Work instructions:
Looking at the entries, how many lines hold the word "Trymheim"? State the number by itself.

Rendered images with source text
........

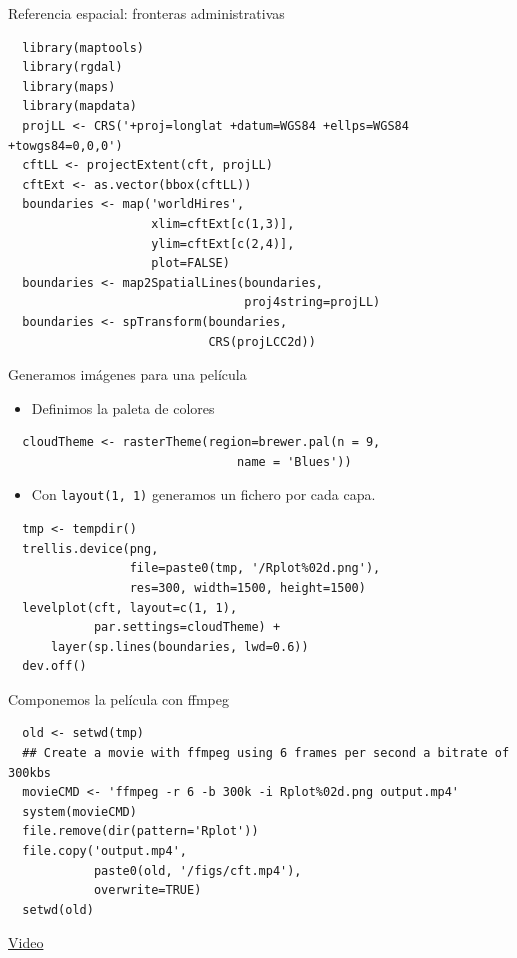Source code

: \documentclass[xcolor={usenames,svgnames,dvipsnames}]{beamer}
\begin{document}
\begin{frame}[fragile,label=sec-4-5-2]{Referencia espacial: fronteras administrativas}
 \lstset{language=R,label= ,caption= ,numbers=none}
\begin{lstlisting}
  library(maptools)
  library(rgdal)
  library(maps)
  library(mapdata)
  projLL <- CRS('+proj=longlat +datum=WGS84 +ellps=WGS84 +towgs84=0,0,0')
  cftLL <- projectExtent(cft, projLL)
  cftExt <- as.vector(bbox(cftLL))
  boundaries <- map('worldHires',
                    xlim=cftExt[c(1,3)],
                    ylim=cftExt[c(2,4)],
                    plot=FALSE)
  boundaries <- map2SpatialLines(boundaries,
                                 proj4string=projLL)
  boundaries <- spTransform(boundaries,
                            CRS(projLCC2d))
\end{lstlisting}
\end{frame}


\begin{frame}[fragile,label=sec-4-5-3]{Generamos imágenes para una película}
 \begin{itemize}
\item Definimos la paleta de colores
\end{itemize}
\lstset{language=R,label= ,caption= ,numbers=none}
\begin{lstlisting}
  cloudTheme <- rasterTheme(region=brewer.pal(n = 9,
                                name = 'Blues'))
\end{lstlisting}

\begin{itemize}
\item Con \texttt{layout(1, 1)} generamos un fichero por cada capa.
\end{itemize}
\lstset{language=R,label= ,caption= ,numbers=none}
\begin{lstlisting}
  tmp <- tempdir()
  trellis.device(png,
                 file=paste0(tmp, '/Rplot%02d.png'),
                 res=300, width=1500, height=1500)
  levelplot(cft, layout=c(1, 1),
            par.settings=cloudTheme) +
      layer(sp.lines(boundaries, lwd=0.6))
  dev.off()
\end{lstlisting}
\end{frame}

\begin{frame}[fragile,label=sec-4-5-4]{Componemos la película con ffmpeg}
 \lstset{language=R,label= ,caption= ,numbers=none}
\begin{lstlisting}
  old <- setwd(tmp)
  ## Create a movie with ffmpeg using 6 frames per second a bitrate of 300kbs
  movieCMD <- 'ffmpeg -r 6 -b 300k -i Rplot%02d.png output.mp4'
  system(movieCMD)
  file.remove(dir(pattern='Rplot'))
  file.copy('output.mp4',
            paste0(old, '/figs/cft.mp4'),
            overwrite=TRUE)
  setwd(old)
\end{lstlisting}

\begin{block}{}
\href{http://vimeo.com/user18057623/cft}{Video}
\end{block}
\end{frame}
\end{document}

........

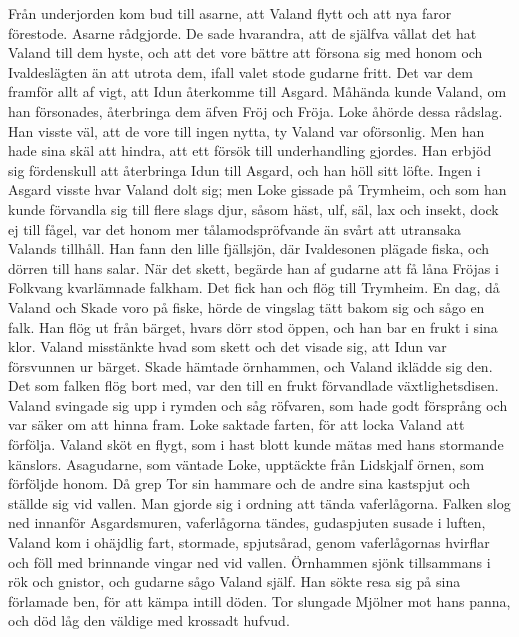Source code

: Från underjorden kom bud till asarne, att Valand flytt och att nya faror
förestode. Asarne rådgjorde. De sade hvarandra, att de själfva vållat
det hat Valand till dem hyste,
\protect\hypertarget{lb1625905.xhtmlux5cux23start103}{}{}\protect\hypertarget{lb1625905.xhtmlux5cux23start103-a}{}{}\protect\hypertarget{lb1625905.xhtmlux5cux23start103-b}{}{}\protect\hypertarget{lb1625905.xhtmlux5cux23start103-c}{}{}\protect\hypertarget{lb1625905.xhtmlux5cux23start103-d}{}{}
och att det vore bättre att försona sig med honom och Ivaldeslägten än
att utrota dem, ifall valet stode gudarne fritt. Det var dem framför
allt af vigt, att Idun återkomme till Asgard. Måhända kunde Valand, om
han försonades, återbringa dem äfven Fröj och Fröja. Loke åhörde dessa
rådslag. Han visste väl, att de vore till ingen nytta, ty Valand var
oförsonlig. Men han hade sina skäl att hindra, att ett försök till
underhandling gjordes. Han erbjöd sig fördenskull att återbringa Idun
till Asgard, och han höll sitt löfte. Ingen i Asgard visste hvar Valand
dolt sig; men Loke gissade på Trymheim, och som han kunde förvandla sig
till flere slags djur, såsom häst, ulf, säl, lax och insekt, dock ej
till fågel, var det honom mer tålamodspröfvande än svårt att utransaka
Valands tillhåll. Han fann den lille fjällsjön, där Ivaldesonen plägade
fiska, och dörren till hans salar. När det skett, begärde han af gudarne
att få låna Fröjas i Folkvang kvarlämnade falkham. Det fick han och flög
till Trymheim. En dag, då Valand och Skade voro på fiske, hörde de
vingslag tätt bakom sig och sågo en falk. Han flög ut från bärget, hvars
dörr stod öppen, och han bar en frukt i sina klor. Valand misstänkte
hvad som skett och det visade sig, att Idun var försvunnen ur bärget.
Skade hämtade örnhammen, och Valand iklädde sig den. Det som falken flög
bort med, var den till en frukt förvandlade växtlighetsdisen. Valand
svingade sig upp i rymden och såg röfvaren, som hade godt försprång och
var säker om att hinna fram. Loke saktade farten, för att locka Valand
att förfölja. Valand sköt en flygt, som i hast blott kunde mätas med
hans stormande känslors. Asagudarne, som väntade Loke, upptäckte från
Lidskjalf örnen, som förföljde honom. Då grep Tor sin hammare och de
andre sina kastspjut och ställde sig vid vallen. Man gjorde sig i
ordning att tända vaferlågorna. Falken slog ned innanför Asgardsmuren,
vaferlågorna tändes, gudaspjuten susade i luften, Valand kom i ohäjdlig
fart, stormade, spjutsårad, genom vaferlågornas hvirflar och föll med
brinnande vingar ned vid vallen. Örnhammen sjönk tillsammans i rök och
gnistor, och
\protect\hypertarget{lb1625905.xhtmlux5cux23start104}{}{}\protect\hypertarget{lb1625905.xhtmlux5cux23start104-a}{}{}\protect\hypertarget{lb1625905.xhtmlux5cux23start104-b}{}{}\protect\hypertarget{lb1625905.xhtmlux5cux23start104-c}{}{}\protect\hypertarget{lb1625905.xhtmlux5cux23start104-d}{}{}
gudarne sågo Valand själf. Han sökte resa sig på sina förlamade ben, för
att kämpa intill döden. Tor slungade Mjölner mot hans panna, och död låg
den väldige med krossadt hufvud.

........

Response to this task:
2